The economy of the Dominican Republic is the eighth largest in Latin America, and is the largest in the Caribbean and Central American region. The Dominican Republic is an upper-middle income developing country primarily dependent on mining, agriculture, trade, and services. The combined import market including the free-trade-zones amounts to a market of $20 billion a year in 2019. The combined export sector had revenues totaling $11 billion in 2019. The consumer market is equivalent to $61 billion in 2019.
The economy of Ukraine is an emerging free market economy. In April 2020, the World Bank reported that economic growth was solid at 3.2 percent in 2019, led by a good agricultural harvest and sectors dependent on domestic consumption. Household consumption grew by 11.9 percent in 2019, supported by sizable remittance inflows and a resumption of consumer lending, while domestic trade and agriculture grew by 3.4 and 1.3 percent, respectively.

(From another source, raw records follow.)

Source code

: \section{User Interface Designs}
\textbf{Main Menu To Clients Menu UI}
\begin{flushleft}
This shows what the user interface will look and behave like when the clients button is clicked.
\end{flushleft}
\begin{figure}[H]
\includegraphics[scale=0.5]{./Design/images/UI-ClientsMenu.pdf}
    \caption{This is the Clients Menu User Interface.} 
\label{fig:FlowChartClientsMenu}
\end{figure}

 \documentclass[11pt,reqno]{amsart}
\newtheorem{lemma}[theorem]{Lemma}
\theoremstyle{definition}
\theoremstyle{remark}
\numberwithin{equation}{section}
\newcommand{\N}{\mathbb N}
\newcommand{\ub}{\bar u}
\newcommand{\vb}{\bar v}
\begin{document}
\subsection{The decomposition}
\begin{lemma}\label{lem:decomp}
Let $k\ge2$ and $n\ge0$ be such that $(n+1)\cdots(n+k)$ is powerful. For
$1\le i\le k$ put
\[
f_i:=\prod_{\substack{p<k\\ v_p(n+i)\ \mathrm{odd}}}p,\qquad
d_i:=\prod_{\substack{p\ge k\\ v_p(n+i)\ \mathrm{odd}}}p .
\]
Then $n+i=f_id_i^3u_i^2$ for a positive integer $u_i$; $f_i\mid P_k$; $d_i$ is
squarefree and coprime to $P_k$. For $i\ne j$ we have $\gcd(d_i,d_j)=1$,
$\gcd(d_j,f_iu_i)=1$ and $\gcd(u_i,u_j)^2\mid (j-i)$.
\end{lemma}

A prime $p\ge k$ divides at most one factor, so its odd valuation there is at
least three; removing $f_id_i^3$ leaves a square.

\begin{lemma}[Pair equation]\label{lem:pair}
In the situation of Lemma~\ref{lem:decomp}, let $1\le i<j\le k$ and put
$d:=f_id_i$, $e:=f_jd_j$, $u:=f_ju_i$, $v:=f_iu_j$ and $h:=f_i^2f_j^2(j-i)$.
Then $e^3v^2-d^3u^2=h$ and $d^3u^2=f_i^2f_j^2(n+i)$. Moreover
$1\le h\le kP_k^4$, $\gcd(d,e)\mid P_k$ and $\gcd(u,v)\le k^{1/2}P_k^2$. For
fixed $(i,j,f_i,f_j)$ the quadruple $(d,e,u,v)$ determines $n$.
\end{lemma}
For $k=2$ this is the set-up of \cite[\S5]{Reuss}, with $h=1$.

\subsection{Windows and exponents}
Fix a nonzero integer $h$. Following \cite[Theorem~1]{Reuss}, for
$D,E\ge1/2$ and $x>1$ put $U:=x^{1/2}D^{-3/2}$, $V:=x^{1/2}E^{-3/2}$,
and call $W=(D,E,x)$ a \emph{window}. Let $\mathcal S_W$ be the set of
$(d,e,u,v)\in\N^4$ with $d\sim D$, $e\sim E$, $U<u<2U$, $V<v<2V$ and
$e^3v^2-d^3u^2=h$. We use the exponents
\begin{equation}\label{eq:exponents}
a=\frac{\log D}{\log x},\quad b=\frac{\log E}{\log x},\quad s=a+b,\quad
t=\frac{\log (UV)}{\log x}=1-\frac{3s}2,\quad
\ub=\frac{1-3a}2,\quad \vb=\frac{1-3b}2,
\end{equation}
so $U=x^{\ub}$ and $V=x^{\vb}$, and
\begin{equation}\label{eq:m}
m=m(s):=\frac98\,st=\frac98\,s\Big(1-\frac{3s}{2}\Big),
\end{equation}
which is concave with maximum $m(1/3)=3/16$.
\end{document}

The economy of South Africa is the second largest in Africa. South Africa is an upper-middle-income economy, one of only eight such countries in Africa. South Africa’s Gross Domestic Product almost tripled to peak at $400 billion in 2011, but has since declined to roughly $283 billion in 2020. In the same period, foreign exchange reserves increased from $3 billion to nearly $50 billion, creating a diversified economy with a growing and sizable middle class, within two decades of ending apartheid.
The economy of Turkey is an emerging market economy as defined by the International Monetary Fund. Turkey has the world’s 20th-largest nominal GDP and 11th-largest GDP by PPP. Turkey is also defined by economists and political scientists as one of the world’s newly industrialized countries. Over the past 21 years, there have been major developments in the economic and social aspects of Turkey’s economy. There have been increases in levels of employment and income since 2000.
Argentina is a developing country. It is the second-largest national economy in South America, behind Brazil. Argentina benefits from rich natural resources, a highly literate population, an export-oriented agricultural sector, and a diversified industrial base. Argentina’s currency declined by about 50% in 2018 to more than 38 Argentine pesos per U.S. Dollar and, as of that year, is under a stand-by program from the International Monetary Fund. In 2019, it fell further by 25%.
The economy of Vietnam is a socialist-oriented market economy, which is the 36th-largest in the world as measured by nominal gross domestic product (GDP) and 23rd-largest in the world as measured by purchasing power parity (PPP). Vietnam has become a leading agricultural exporter and served as an attractive destination for foreign investment in Southeast Asia. Vietnam may be the fastest-growing of the world’s economies, with a potential annual GDP growth rate of about 5.1%, which would make its economy the 20th-largest in the world by 2050.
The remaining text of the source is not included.